The Corruption Perceptions Index (CPI) is a rough metric for political and corporate corruption created by Transparency International (TI), a German anti-corruption NGO Each year, TI releases a score ranging from 0 to 100 for each country. Low scores correspond to high levels of corruption, and vice versa. Corruption is broadly defined as misuse of public power for private gain.

Scores are derived from between 3 to 11 external reports or surveys that provide some measurement for corruption. They are calculated as follows:

Each source is then standardised to be compatible with other available sources, for aggregation to the CPI scale. The standardisation converts all the data sources to a scale of 0-100 where a 0 = highest level of perceived corruption, and 100 = lowest level of perceived corruption.

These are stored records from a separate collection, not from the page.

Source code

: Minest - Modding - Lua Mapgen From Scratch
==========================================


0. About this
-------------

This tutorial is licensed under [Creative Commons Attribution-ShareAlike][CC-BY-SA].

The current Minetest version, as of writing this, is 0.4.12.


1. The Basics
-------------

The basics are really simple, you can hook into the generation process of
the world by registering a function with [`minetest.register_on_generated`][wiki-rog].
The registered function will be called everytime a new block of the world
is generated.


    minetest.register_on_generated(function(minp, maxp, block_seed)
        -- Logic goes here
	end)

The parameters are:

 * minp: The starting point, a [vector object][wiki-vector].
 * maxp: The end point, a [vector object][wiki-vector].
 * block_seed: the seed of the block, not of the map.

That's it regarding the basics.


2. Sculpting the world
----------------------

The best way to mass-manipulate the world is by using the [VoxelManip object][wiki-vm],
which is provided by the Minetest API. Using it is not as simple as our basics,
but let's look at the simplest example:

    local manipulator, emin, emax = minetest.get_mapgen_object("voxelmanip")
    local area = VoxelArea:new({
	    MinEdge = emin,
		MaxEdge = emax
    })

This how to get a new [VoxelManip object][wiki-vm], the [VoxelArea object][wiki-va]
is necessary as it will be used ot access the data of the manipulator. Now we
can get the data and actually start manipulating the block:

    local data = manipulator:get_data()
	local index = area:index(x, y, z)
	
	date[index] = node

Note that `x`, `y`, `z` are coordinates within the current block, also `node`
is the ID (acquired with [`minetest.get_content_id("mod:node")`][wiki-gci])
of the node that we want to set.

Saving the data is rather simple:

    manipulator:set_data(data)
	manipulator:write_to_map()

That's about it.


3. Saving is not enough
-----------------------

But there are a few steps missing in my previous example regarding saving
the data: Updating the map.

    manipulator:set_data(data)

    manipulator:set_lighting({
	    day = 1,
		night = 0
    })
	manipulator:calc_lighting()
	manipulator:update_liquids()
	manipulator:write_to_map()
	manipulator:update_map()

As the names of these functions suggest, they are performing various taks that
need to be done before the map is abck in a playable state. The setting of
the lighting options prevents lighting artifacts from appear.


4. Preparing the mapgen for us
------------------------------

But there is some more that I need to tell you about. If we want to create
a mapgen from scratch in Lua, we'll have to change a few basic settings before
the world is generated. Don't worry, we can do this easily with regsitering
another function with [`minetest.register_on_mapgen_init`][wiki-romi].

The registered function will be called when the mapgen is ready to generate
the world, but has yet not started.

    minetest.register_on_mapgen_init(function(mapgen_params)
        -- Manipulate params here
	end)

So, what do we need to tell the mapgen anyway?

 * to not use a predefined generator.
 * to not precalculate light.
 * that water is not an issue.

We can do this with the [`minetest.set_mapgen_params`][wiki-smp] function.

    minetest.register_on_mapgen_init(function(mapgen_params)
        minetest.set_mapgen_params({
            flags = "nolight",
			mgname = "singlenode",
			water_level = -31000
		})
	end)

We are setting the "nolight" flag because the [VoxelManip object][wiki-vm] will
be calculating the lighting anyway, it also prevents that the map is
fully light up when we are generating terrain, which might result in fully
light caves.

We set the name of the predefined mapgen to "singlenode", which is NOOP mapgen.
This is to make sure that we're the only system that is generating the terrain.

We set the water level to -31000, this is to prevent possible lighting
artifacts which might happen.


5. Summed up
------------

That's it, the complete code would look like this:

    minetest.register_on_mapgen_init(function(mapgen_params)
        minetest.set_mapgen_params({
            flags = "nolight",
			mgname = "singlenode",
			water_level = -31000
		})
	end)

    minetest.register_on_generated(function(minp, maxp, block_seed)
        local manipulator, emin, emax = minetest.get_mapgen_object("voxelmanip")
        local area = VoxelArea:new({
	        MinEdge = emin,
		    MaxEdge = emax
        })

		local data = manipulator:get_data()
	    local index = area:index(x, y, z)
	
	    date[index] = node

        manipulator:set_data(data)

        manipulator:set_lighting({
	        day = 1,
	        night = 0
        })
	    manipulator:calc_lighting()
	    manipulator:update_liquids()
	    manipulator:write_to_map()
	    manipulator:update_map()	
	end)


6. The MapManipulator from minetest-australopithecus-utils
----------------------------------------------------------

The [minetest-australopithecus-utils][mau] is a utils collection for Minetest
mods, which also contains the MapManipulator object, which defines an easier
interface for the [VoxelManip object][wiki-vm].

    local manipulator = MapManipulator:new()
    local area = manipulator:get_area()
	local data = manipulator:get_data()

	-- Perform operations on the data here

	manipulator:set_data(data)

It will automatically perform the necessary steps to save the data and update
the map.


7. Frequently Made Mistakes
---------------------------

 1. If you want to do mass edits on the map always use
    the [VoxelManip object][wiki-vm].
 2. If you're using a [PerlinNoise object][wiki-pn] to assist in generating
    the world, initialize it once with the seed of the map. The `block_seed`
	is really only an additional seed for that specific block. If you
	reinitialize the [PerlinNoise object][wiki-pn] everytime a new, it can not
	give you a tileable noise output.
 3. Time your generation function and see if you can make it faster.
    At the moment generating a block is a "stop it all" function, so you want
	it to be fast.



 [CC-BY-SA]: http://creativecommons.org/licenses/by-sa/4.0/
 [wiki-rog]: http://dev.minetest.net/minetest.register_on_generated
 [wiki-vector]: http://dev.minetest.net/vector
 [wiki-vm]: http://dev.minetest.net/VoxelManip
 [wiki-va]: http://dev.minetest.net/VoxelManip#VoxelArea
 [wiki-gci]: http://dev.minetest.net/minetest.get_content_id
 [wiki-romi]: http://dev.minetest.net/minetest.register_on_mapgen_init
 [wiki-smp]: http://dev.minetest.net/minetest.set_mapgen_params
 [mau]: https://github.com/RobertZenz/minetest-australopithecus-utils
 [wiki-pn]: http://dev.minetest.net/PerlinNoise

Any source that is scaled such that lower scores represent lower levels of corruption must first be reversed. This is done by multiplying every score in the data set by -1.

Every score is then standardised (to a z score) by subtracting the mean of the data and dividing by the standard deviation. This results in a data set centred around 0 and with a standard deviation of 1.

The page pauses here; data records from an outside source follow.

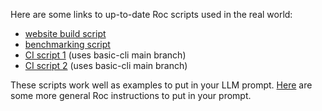Here are some links to up-to-date Roc scripts used in the real world:
- [website build script](https://github.com/roc-lang/www.roc-lang.org/blob/main/website/build_website.roc)
- [benchmarking script](https://github.com/roc-lang/roc/blob/main/src/PROFILING/exec_bench.roc)
- [CI script 1](https://github.com/roc-lang/basic-cli/blob/main/ci/check_all_exposed_funs_tested.roc) (uses basic-cli main branch)
- [CI script 2](https://github.com/roc-lang/basic-cli/blob/main/ci/check_cargo_versions_match.roc) (uses basic-cli main branch)

These scripts work well as examples to put in your LLM prompt.
[Here](https://github.com/Anton-4/roc-agent/blob/main/Prompt/SystemPrompts.roc) are some more general Roc instructions to put in your prompt.

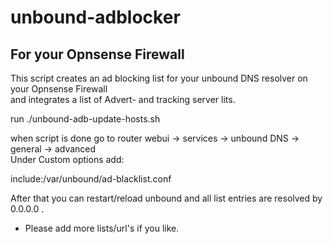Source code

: # unbound-adblocker

## For your Opnsense Firewall

This script creates an ad blocking list for your unbound DNS resolver on your Opnsense Firewall<br>
and integrates a list of Advert- and tracking server lits.

run ./unbound-adb-update-hosts.sh

when script is done go to router webui -> services -> unbound DNS -> general -> advanced<br>
Under Custom options add:

include:/var/unbound/ad-blacklist.conf

After that you can restart/reload unbound and all list entries are resolved by 0.0.0.0 .

- Please add more lists/url's if you like.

For these z scores to be comparable between data sets, we must define the mean and standard deviation parameters as global parameters. Therefore where a data set covers a limited range of countries, we impute scores for all those countries that are missing in the respective data set. We impute missing values for missing countries in each data set using the statistical software package STATA and, more specifically, the programme’s impute command. This command regresses each data set against the CPI data sources that are at least 50% complete to estimate values for each country that is missing data in each individual data set. This is with the exception of the Bertelsmann Foundation’s Transformation Index data, which is not used for the imputation of the Bertelsmann Foundation’s Sustainable Governance Indicators because there is no overlap in country coverage of these two data sources. The mean and standard deviation for the data set is calculated as an average of the complete data sets and is used as the parameter to standardise the raw data. Importantly, the complete data set with imputed values is used only to generate these parameters and the imputed values themselves are not used as source data for CPI country scores.

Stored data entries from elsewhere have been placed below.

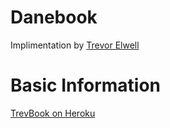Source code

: Danebook
========

Implimentation by [Trevor Elwell](http://trevorelwell.me)

Basic Information
========

[TrevBook on Heroku](http://trevbook.heroku.com)<br>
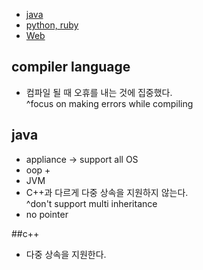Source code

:  * [java](./java/README.md)
 * [python, ruby](./python/README.md)
 * [Web](./Web/README.md)

## compiler language
* 컴파일 될 때 오휴를 내는 것에 집중했다.  
    ^focus on making errors while compiling


## java 
* appliance -> support all OS
* oop + 
* JVM
* C++과 다르게 다중 상속을 지원하지 않는다.  
    ^don't support multi inheritance
* no pointer

##c++
* 다중 상속을 지원한다.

Critically, the z scores are calculated using the mean and standard deviation parameters from the imputed 2012 scores. This is so that 2012 is effectively the baseline year for the data and the rescaled scores can be comparable year on year. When new sources enter the index, in order to appropriately reflect changes over time, the rescaling calculation will allow for these to be consistent with 2012 baseline parameters. This is done by first estimating if there has been a global change in the mean and standard deviation since 2012, and then using these new values, which may have deviated from 50 and 20 to rescale the new data set.

The z scores are then rescaled to fit the CPI scale between 0-100. This uses a simple rescaling formula, which sets the mean value of the standardised dataset to approximately 45, and the standard deviation of approximately 20. Any score which exceeds the 0 to 100 boundaries will be capped.

Basically, all external scores are normalized to a mean of 0 and standard deviation of 1, and then they are rescaled to a mean of 45 and standard deviation of 20. The normalized scores for each country are averaged, and the result is the Corruption Perception Index. Look at the figure below to visualize this. The mean of all countries’ CPI for each year is ~45 and standard deviation (the area colored above and below the line) is ~20.

This only applies to reports from 2012 and after. Previous years (1995-2011) used a different normalization scheme. Data from the two groups are not comparable. See below for a time-series for the mean and standard deviation for all countries each year.

By no means is the CPI a rigorous measurement. Of course, any measure of corruption is inherently not rigorous because corruption happens clandestinely. Still, the fact that not every external measure covers all countries and that each country gets different numbers of measurements from different sources undoubtedly skews normalizations.

Also, the normalization step renders changes in CPI scores for each country over time somewhat meaningless. For example, if Denmark maintains is lack of corruption while many corrupt countries become less corrupt, Denmark’s CPI will decrease because the globally elevated corruption scores will reduce the distance it is from the global mean. Another scenario, that the corrupt nations maintain their levels of corruption while Denmark becomes more corrupt, fits the same data. That is very problematic, and it can only be addressed by going though the original raw scores from each source.

And, for the conspiratorially-minded, Transparency International is by no means an organization exempt from pressures from powerful governments.

Still, it’s worth noting some patterns in the data.

For the dataset from 1998-2011, plotted above, the distribution of CPI values becomes more skewed over time toward the largest peak. The smaller peak corresponding to higher CPIs shrinks over time. Questions of whether some countries are overall becoming more or less corrupt cannot be answered by the distribution, but it does establish that countries became more similarly corrupt.

On inspection, changes in CPI distributions from 2012 to 2015 (plotted above) are not apparent.